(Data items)

▶

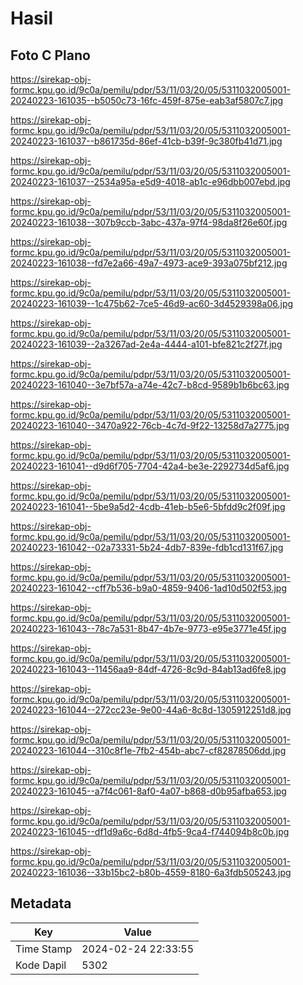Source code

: # Hasil

## Foto C Plano

https://sirekap-obj-formc.kpu.go.id/9c0a/pemilu/pdpr/53/11/03/20/05/5311032005001-20240223-161035--b5050c73-16fc-459f-875e-eab3af5807c7.jpg

https://sirekap-obj-formc.kpu.go.id/9c0a/pemilu/pdpr/53/11/03/20/05/5311032005001-20240223-161037--b861735d-86ef-41cb-b39f-9c380fb41d71.jpg

https://sirekap-obj-formc.kpu.go.id/9c0a/pemilu/pdpr/53/11/03/20/05/5311032005001-20240223-161037--2534a95a-e5d9-4018-ab1c-e96dbb007ebd.jpg

https://sirekap-obj-formc.kpu.go.id/9c0a/pemilu/pdpr/53/11/03/20/05/5311032005001-20240223-161038--307b9ccb-3abc-437a-97f4-98da8f26e60f.jpg

https://sirekap-obj-formc.kpu.go.id/9c0a/pemilu/pdpr/53/11/03/20/05/5311032005001-20240223-161038--fd7e2a66-49a7-4973-ace9-393a075bf212.jpg

https://sirekap-obj-formc.kpu.go.id/9c0a/pemilu/pdpr/53/11/03/20/05/5311032005001-20240223-161039--1c475b62-7ce5-46d9-ac60-3d4529398a06.jpg

https://sirekap-obj-formc.kpu.go.id/9c0a/pemilu/pdpr/53/11/03/20/05/5311032005001-20240223-161039--2a3267ad-2e4a-4444-a101-bfe821c2f27f.jpg

https://sirekap-obj-formc.kpu.go.id/9c0a/pemilu/pdpr/53/11/03/20/05/5311032005001-20240223-161040--3e7bf57a-a74e-42c7-b8cd-9589b1b6bc63.jpg

https://sirekap-obj-formc.kpu.go.id/9c0a/pemilu/pdpr/53/11/03/20/05/5311032005001-20240223-161040--3470a922-76cb-4c7d-9f22-13258d7a2775.jpg

https://sirekap-obj-formc.kpu.go.id/9c0a/pemilu/pdpr/53/11/03/20/05/5311032005001-20240223-161041--d9d6f705-7704-42a4-be3e-2292734d5af6.jpg

https://sirekap-obj-formc.kpu.go.id/9c0a/pemilu/pdpr/53/11/03/20/05/5311032005001-20240223-161041--5be9a5d2-4cdb-41eb-b5e6-5bfdd9c2f09f.jpg

https://sirekap-obj-formc.kpu.go.id/9c0a/pemilu/pdpr/53/11/03/20/05/5311032005001-20240223-161042--02a73331-5b24-4db7-839e-fdb1cd131f67.jpg

https://sirekap-obj-formc.kpu.go.id/9c0a/pemilu/pdpr/53/11/03/20/05/5311032005001-20240223-161042--cff7b536-b9a0-4859-9406-1ad10d502f53.jpg

https://sirekap-obj-formc.kpu.go.id/9c0a/pemilu/pdpr/53/11/03/20/05/5311032005001-20240223-161043--78c7a531-8b47-4b7e-9773-e95e3771e45f.jpg

https://sirekap-obj-formc.kpu.go.id/9c0a/pemilu/pdpr/53/11/03/20/05/5311032005001-20240223-161043--11456aa9-84df-4726-8c9d-84ab13ad6fe8.jpg

https://sirekap-obj-formc.kpu.go.id/9c0a/pemilu/pdpr/53/11/03/20/05/5311032005001-20240223-161044--272cc23e-9e00-44a6-8c8d-1305912251d8.jpg

https://sirekap-obj-formc.kpu.go.id/9c0a/pemilu/pdpr/53/11/03/20/05/5311032005001-20240223-161044--310c8f1e-7fb2-454b-abc7-cf82878506dd.jpg

https://sirekap-obj-formc.kpu.go.id/9c0a/pemilu/pdpr/53/11/03/20/05/5311032005001-20240223-161045--a7f4c061-8af0-4a07-b868-d0b95afba653.jpg

https://sirekap-obj-formc.kpu.go.id/9c0a/pemilu/pdpr/53/11/03/20/05/5311032005001-20240223-161045--df1d9a6c-6d8d-4fb5-9ca4-f744094b8c0b.jpg

https://sirekap-obj-formc.kpu.go.id/9c0a/pemilu/pdpr/53/11/03/20/05/5311032005001-20240223-161036--33b15bc2-b80b-4559-8180-6a3fdb505243.jpg


## Metadata

| Key        | Value               |
| ---------- | ------------------- |
| Time Stamp | 2024-02-24 22:33:55 |
| Kode Dapil | 5302                |



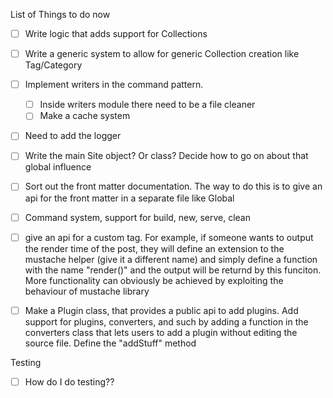 List of Things to do now

- [ ] Write logic that adds support for Collections

- [ ] Write a generic system to allow for generic Collection creation like Tag/Category

- [ ] Implement writers in the command pattern. 
  - [ ] Inside writers module there need to be a file cleaner
  - [ ] Make a cache system

- [ ] Need to add the logger

- [ ] Write the main Site object? Or class? Decide how to go on about that global
influence

- [ ] Sort out the front matter documentation. The way to do this is to give an api
      for the front matter in a separate file like Global

- [ ] Command system, support for build, new, serve, clean

- [ ] give an api for a custom tag. For example, if someone wants to output the render
time of the post, they will define an extension to the mustache helper (give it a
different name) and simply define a function with the name "render()" and the output
will be returnd by this funciton. More functionality can obviously be achieved by
exploiting the behaviour of mustache library

- [ ] Make a Plugin class, that provides a public api to add plugins. Add support for
plugins, converters, and such by adding a function in the converters class that lets
users to add a plugin without editing the source file. Define the "addStuff" method



Testing

- [ ] How do I do testing??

◀

### ABOUT THIS TASK
Please print all the lines above exactly as given and leave out every picture.

### ANSWER
Source code

: # Hasil

## Foto C Plano

https://sirekap-obj-formc.kpu.go.id/9c0a/pemilu/pdpr/53/11/03/20/05/5311032005001-20240223-161035--b5050c73-16fc-459f-875e-eab3af5807c7.jpg

https://sirekap-obj-formc.kpu.go.id/9c0a/pemilu/pdpr/53/11/03/20/05/5311032005001-20240223-161037--b861735d-86ef-41cb-b39f-9c380fb41d71.jpg

https://sirekap-obj-formc.kpu.go.id/9c0a/pemilu/pdpr/53/11/03/20/05/5311032005001-20240223-161037--2534a95a-e5d9-4018-ab1c-e96dbb007ebd.jpg

https://sirekap-obj-formc.kpu.go.id/9c0a/pemilu/pdpr/53/11/03/20/05/5311032005001-20240223-161038--307b9ccb-3abc-437a-97f4-98da8f26e60f.jpg

https://sirekap-obj-formc.kpu.go.id/9c0a/pemilu/pdpr/53/11/03/20/05/5311032005001-20240223-161038--fd7e2a66-49a7-4973-ace9-393a075bf212.jpg

https://sirekap-obj-formc.kpu.go.id/9c0a/pemilu/pdpr/53/11/03/20/05/5311032005001-20240223-161039--1c475b62-7ce5-46d9-ac60-3d4529398a06.jpg

https://sirekap-obj-formc.kpu.go.id/9c0a/pemilu/pdpr/53/11/03/20/05/5311032005001-20240223-161039--2a3267ad-2e4a-4444-a101-bfe821c2f27f.jpg

https://sirekap-obj-formc.kpu.go.id/9c0a/pemilu/pdpr/53/11/03/20/05/5311032005001-20240223-161040--3e7bf57a-a74e-42c7-b8cd-9589b1b6bc63.jpg

https://sirekap-obj-formc.kpu.go.id/9c0a/pemilu/pdpr/53/11/03/20/05/5311032005001-20240223-161040--3470a922-76cb-4c7d-9f22-13258d7a2775.jpg

https://sirekap-obj-formc.kpu.go.id/9c0a/pemilu/pdpr/53/11/03/20/05/5311032005001-20240223-161041--d9d6f705-7704-42a4-be3e-2292734d5af6.jpg

https://sirekap-obj-formc.kpu.go.id/9c0a/pemilu/pdpr/53/11/03/20/05/5311032005001-20240223-161041--5be9a5d2-4cdb-41eb-b5e6-5bfdd9c2f09f.jpg

https://sirekap-obj-formc.kpu.go.id/9c0a/pemilu/pdpr/53/11/03/20/05/5311032005001-20240223-161042--02a73331-5b24-4db7-839e-fdb1cd131f67.jpg

https://sirekap-obj-formc.kpu.go.id/9c0a/pemilu/pdpr/53/11/03/20/05/5311032005001-20240223-161042--cff7b536-b9a0-4859-9406-1ad10d502f53.jpg

https://sirekap-obj-formc.kpu.go.id/9c0a/pemilu/pdpr/53/11/03/20/05/5311032005001-20240223-161043--78c7a531-8b47-4b7e-9773-e95e3771e45f.jpg

https://sirekap-obj-formc.kpu.go.id/9c0a/pemilu/pdpr/53/11/03/20/05/5311032005001-20240223-161043--11456aa9-84df-4726-8c9d-84ab13ad6fe8.jpg

https://sirekap-obj-formc.kpu.go.id/9c0a/pemilu/pdpr/53/11/03/20/05/5311032005001-20240223-161044--272cc23e-9e00-44a6-8c8d-1305912251d8.jpg

https://sirekap-obj-formc.kpu.go.id/9c0a/pemilu/pdpr/53/11/03/20/05/5311032005001-20240223-161044--310c8f1e-7fb2-454b-abc7-cf82878506dd.jpg

https://sirekap-obj-formc.kpu.go.id/9c0a/pemilu/pdpr/53/11/03/20/05/5311032005001-20240223-161045--a7f4c061-8af0-4a07-b868-d0b95afba653.jpg

https://sirekap-obj-formc.kpu.go.id/9c0a/pemilu/pdpr/53/11/03/20/05/5311032005001-20240223-161045--df1d9a6c-6d8d-4fb5-9ca4-f744094b8c0b.jpg

https://sirekap-obj-formc.kpu.go.id/9c0a/pemilu/pdpr/53/11/03/20/05/5311032005001-20240223-161036--33b15bc2-b80b-4559-8180-6a3fdb505243.jpg


## Metadata

| Key        | Value               |
| ---------- | ------------------- |
| Time Stamp | 2024-02-24 22:33:55 |
| Kode Dapil | 5302                |



 List of Things to do now

- [ ] Write logic that adds support for Collections

- [ ] Write a generic system to allow for generic Collection creation like Tag/Category

- [ ] Implement writers in the command pattern. 
  - [ ] Inside writers module there need to be a file cleaner
  - [ ] Make a cache system

- [ ] Need to add the logger

- [ ] Write the main Site object? Or class? Decide how to go on about that global
influence

- [ ] Sort out the front matter documentation. The way to do this is to give an api
      for the front matter in a separate file like Global

- [ ] Command system, support for build, new, serve, clean

- [ ] give an api for a custom tag. For example, if someone wants to output the render
time of the post, they will define an extension to the mustache helper (give it a
different name) and simply define a function with the name "render()" and the output
will be returnd by this funciton. More functionality can obviously be achieved by
exploiting the behaviour of mustache library

- [ ] Make a Plugin class, that provides a public api to add plugins. Add support for
plugins, converters, and such by adding a function in the converters class that lets
users to add a plugin without editing the source file. Define the "addStuff" method



Testing

- [ ] How do I do testing??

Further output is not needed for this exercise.